A revolutionary new technology in biomedical engineering has come… Deployment of MultiphysicsAI brings together cloud-based finite element method (FEM) simulation powered by neural surrogates. This exciting new methodology completely changes the way piezoelectric micromachined ultrasonic transducers (PMUTs) are designed. This approach radically simplifies a complex, cumbersome trial-and-error process into a systematic, efficient inverse optimization strategy. By predicting and optimizing dozens of geometric parameters, MultiphysicsAI tangentially but dramatically speeds and improves the design process, providing a higher-order benefit of improved performance and efficiency.

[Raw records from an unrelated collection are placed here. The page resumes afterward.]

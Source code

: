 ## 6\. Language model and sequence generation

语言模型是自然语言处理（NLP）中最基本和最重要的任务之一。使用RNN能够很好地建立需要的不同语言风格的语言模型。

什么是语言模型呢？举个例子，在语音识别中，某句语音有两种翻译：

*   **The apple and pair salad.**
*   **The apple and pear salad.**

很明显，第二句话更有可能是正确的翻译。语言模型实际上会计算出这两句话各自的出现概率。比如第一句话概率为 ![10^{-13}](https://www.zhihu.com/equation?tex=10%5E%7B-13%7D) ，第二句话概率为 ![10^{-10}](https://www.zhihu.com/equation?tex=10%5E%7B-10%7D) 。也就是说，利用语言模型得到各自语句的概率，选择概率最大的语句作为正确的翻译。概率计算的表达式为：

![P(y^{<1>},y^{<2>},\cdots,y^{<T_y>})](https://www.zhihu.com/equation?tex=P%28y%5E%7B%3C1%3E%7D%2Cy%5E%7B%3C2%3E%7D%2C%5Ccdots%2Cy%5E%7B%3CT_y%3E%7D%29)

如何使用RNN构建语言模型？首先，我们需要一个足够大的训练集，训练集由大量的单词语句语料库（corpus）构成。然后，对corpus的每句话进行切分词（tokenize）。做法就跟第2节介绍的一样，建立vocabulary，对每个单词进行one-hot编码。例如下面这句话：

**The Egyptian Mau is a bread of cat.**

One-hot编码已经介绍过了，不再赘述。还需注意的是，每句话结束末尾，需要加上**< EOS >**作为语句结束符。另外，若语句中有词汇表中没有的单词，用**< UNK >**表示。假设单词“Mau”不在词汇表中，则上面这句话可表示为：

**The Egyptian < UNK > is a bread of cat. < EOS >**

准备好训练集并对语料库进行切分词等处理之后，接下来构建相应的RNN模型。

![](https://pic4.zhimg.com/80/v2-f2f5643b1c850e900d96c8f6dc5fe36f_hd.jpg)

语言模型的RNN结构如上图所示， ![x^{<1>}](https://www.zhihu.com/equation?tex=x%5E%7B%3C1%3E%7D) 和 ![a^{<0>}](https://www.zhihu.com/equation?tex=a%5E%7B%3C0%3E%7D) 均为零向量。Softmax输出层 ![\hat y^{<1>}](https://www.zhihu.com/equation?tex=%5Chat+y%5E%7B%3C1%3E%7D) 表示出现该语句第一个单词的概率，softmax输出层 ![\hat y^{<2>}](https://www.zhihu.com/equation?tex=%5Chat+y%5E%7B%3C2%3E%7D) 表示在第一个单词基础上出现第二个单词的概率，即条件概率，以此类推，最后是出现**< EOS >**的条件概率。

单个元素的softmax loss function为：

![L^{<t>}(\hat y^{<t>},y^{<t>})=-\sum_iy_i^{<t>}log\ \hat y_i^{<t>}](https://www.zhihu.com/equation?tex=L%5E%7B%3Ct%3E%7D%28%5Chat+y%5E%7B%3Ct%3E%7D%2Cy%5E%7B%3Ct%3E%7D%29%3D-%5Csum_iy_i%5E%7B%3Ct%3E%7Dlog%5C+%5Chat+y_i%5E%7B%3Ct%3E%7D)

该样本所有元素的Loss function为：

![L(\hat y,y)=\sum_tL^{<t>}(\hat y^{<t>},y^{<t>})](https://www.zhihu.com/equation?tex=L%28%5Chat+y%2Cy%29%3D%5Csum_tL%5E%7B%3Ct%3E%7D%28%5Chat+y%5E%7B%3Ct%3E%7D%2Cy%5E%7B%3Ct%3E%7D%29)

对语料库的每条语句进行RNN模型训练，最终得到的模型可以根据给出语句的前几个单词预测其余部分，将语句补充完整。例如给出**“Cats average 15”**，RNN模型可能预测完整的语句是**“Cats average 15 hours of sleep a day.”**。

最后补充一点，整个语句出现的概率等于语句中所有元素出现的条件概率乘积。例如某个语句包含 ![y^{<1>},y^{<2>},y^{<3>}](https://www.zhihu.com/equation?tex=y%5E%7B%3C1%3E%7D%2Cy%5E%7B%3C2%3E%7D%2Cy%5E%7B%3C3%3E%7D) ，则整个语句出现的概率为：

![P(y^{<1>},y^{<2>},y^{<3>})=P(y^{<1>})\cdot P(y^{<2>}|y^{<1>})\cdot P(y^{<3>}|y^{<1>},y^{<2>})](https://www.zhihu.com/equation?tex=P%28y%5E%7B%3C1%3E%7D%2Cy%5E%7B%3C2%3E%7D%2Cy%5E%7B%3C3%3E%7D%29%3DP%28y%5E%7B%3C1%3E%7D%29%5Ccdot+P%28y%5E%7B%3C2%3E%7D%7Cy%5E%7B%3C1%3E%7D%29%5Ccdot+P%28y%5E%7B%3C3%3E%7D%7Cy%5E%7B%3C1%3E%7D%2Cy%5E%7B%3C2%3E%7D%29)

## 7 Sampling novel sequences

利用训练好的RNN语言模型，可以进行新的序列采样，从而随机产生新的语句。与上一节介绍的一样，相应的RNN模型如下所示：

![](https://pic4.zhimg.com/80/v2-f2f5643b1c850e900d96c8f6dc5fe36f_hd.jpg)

The Power of MultiphysicsAI
Now, MultiphysicsAI makes it possible to find the optimum value of four key geometric parameters over a phenomenal 10,000 coupled piezoelectric-structural-acoustic simulations. That massive ground truth training is what lets the AI get validated step-function performance gains with very little engineering effort. Today, engineers can accomplish in seconds what once took days of a human’s manual back-and-forth. They accomplish this by leveraging off-the-shelf computing power.
The system’s AI surrogates show incredible precision, with a mean error of just 1%. MultiphysicsAI provides fast insights to fundamental metrics such as transmit sensitivity, center frequency, fractional bandwidth and electrical impedance. It does this at sub-millisecond inference latency for critical high-performance computing (HPC) indicators. This increased efficiency leads to a faster overall design process while improving the quality of PMUTs that are developed.

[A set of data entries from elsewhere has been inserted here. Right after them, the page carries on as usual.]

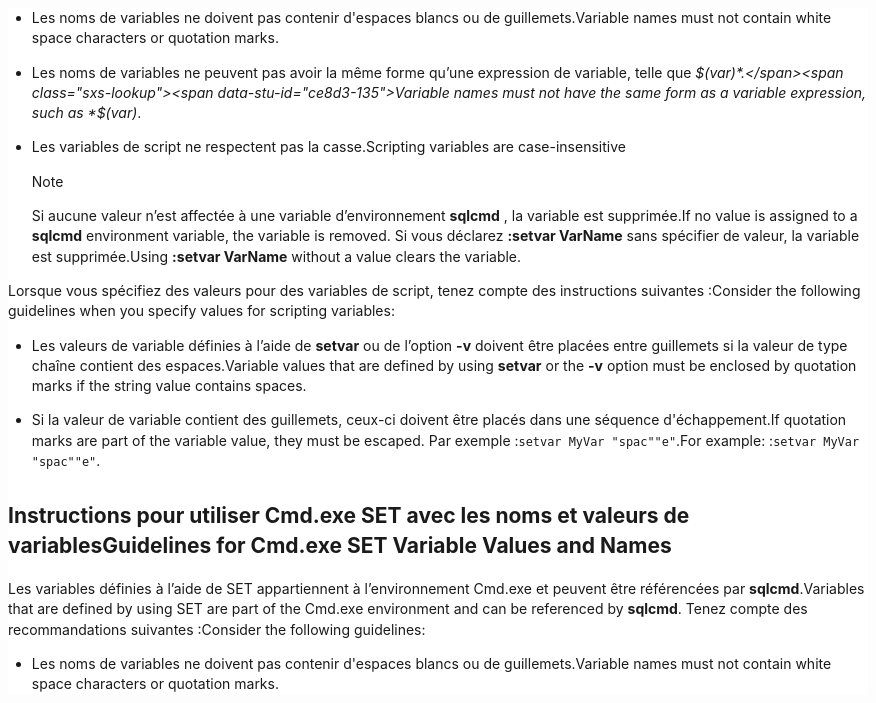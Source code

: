-   <span data-ttu-id="ce8d3-134">Les noms de variables ne doivent pas contenir d'espaces blancs ou de guillemets.</span><span class="sxs-lookup"><span data-stu-id="ce8d3-134">Variable names must not contain white space characters or quotation marks.</span></span>  
  
-   <span data-ttu-id="ce8d3-135">Les noms de variables ne peuvent pas avoir la même forme qu’une expression de variable, telle que *$(var)*.</span><span class="sxs-lookup"><span data-stu-id="ce8d3-135">Variable names must not have the same form as a variable expression, such as *$(var)*.</span></span>  
  
-   <span data-ttu-id="ce8d3-136">Les variables de script ne respectent pas la casse.</span><span class="sxs-lookup"><span data-stu-id="ce8d3-136">Scripting variables are case-insensitive</span></span>  
  
    > [!NOTE]  
    >  <span data-ttu-id="ce8d3-137">Si aucune valeur n’est affectée à une variable d’environnement **sqlcmd** , la variable est supprimée.</span><span class="sxs-lookup"><span data-stu-id="ce8d3-137">If no value is assigned to a **sqlcmd** environment variable, the variable is removed.</span></span> <span data-ttu-id="ce8d3-138">Si vous déclarez **:setvar VarName** sans spécifier de valeur, la variable est supprimée.</span><span class="sxs-lookup"><span data-stu-id="ce8d3-138">Using **:setvar VarName** without a value clears the variable.</span></span>  
  
 <span data-ttu-id="ce8d3-139">Lorsque vous spécifiez des valeurs pour des variables de script, tenez compte des instructions suivantes :</span><span class="sxs-lookup"><span data-stu-id="ce8d3-139">Consider the following guidelines when you specify values for scripting variables:</span></span>  
  
-   <span data-ttu-id="ce8d3-140">Les valeurs de variable définies à l’aide de **setvar** ou de l’option **-v** doivent être placées entre guillemets si la valeur de type chaîne contient des espaces.</span><span class="sxs-lookup"><span data-stu-id="ce8d3-140">Variable values that are defined by using **setvar** or the **-v** option must be enclosed by quotation marks if the string value contains spaces.</span></span>  
  
-   <span data-ttu-id="ce8d3-141">Si la valeur de variable contient des guillemets, ceux-ci doivent être placés dans une séquence d'échappement.</span><span class="sxs-lookup"><span data-stu-id="ce8d3-141">If quotation marks are part of the variable value, they must be escaped.</span></span> <span data-ttu-id="ce8d3-142">Par exemple :`setvar MyVar "spac""e"`.</span><span class="sxs-lookup"><span data-stu-id="ce8d3-142">For example: :`setvar MyVar "spac""e"`.</span></span>  
  
## <a name="guidelines-for-cmdexe-set-variable-values-and-names"></a><span data-ttu-id="ce8d3-143">Instructions pour utiliser Cmd.exe SET avec les noms et valeurs de variables</span><span class="sxs-lookup"><span data-stu-id="ce8d3-143">Guidelines for Cmd.exe SET Variable Values and Names</span></span>  
 <span data-ttu-id="ce8d3-144">Les variables définies à l’aide de SET appartiennent à l’environnement Cmd.exe et peuvent être référencées par **sqlcmd**.</span><span class="sxs-lookup"><span data-stu-id="ce8d3-144">Variables that are defined by using SET are part of the Cmd.exe environment and can be referenced by **sqlcmd**.</span></span> <span data-ttu-id="ce8d3-145">Tenez compte des recommandations suivantes :</span><span class="sxs-lookup"><span data-stu-id="ce8d3-145">Consider the following guidelines:</span></span>  
  
-   <span data-ttu-id="ce8d3-146">Les noms de variables ne doivent pas contenir d'espaces blancs ou de guillemets.</span><span class="sxs-lookup"><span data-stu-id="ce8d3-146">Variable names must not contain white space characters or quotation marks.</span></span>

Enhanced Performance Metrics
The implications of using MultiphysicsAI are profound. An ultimate goal of the new system is to enable Pareto front optimization. This improvement would increase the fractional bandwidth of PMUTs, which is already an impressive 65%, to a full 100%. At the same time, it increases sensitivity by 2 to 3 decibels with center frequency of 12 MHz held constant to ±0.2%. These improvements provide more flexibility and increase performance across biomedical applications. Consequently, PMUTs are better suited for applications such as imaging and therapeutic ultrasound.
The investigation of intricate design trade-offs between sensitivity and bandwidth becomes possible with MultiphysicsAI. This capability empowers engineers to make informed decisions about design choices that best meet the demands of specific biomedical applications.

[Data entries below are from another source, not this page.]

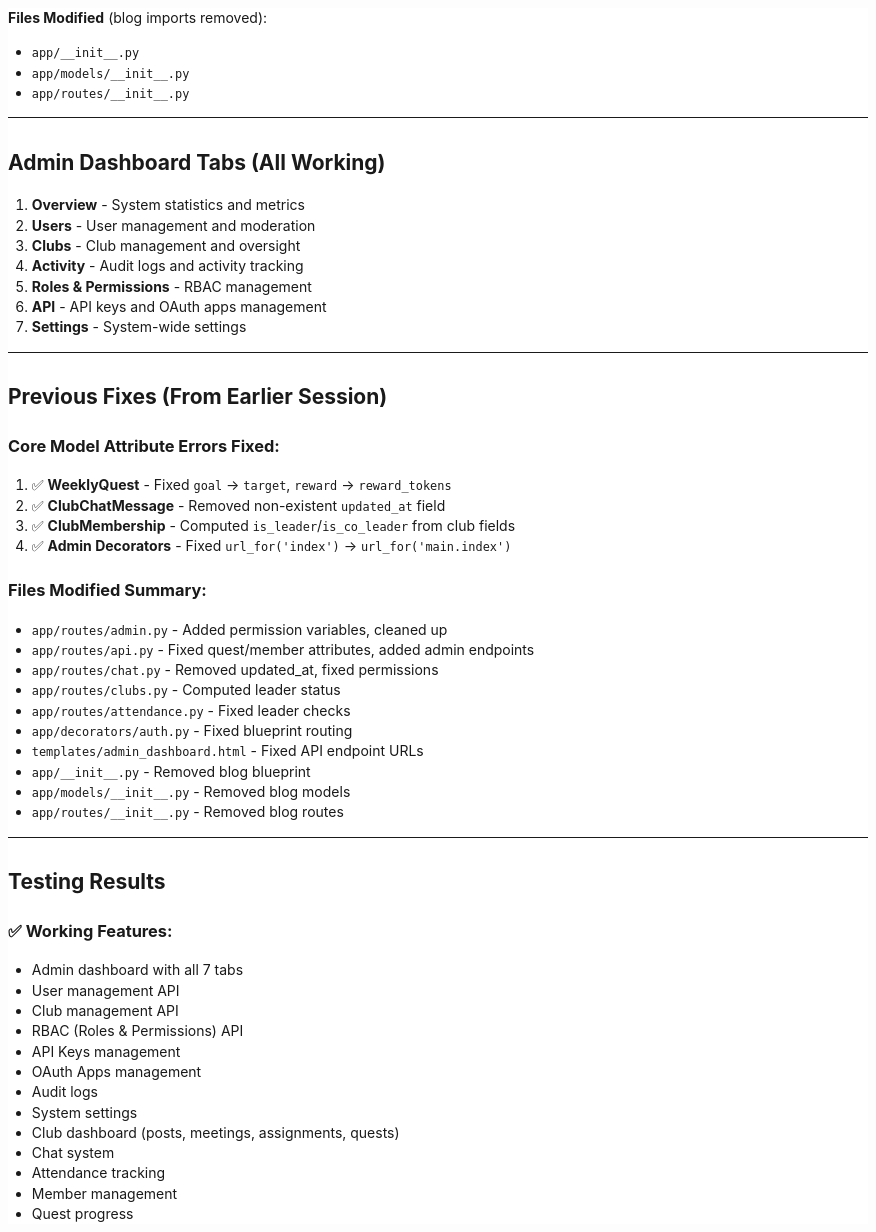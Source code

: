 **Files Modified** (blog imports removed):
- `app/__init__.py`
- `app/models/__init__.py`
- `app/routes/__init__.py`

---

## Admin Dashboard Tabs (All Working)

1. **Overview** - System statistics and metrics
2. **Users** - User management and moderation
3. **Clubs** - Club management and oversight
4. **Activity** - Audit logs and activity tracking
5. **Roles & Permissions** - RBAC management
6. **API** - API keys and OAuth apps management
7. **Settings** - System-wide settings

---

## Previous Fixes (From Earlier Session)

### Core Model Attribute Errors Fixed:
1. ✅ **WeeklyQuest** - Fixed `goal` → `target`, `reward` → `reward_tokens`
2. ✅ **ClubChatMessage** - Removed non-existent `updated_at` field
3. ✅ **ClubMembership** - Computed `is_leader`/`is_co_leader` from club fields
4. ✅ **Admin Decorators** - Fixed `url_for('index')` → `url_for('main.index')`

### Files Modified Summary:
- `app/routes/admin.py` - Added permission variables, cleaned up
- `app/routes/api.py` - Fixed quest/member attributes, added admin endpoints
- `app/routes/chat.py` - Removed updated_at, fixed permissions
- `app/routes/clubs.py` - Computed leader status
- `app/routes/attendance.py` - Fixed leader checks
- `app/decorators/auth.py` - Fixed blueprint routing
- `templates/admin_dashboard.html` - Fixed API endpoint URLs
- `app/__init__.py` - Removed blog blueprint
- `app/models/__init__.py` - Removed blog models
- `app/routes/__init__.py` - Removed blog routes

---

## Testing Results

### ✅ Working Features:
- Admin dashboard with all 7 tabs
- User management API
- Club management API
- RBAC (Roles & Permissions) API
- API Keys management
- OAuth Apps management
- Audit logs
- System settings
- Club dashboard (posts, meetings, assignments, quests)
- Chat system
- Attendance tracking
- Member management
- Quest progress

A Practical Workflow Transformation
Integrating MultiphysicsAI into the design workflow provides a feasible solution to optimize PMUTs. The AI-accelerated workflow goes beyond automating the processes of the past to deliver a more insightful view of design efficiencies. This change of paradigm is a huge step not only in engineering but as well in technologists facilitating engineers to design ultrasonic devices for medical applications.
Engineers might utilize this groundbreaking technology to give them a superpower of efficiency. This frees them up to focus on overall design principles rather than hair pulling iterations. Not only does this automated process save time, expediting research and development timelines, it increases accuracy. In doing so, we provide more complex biomedical technologies in a timelier manner.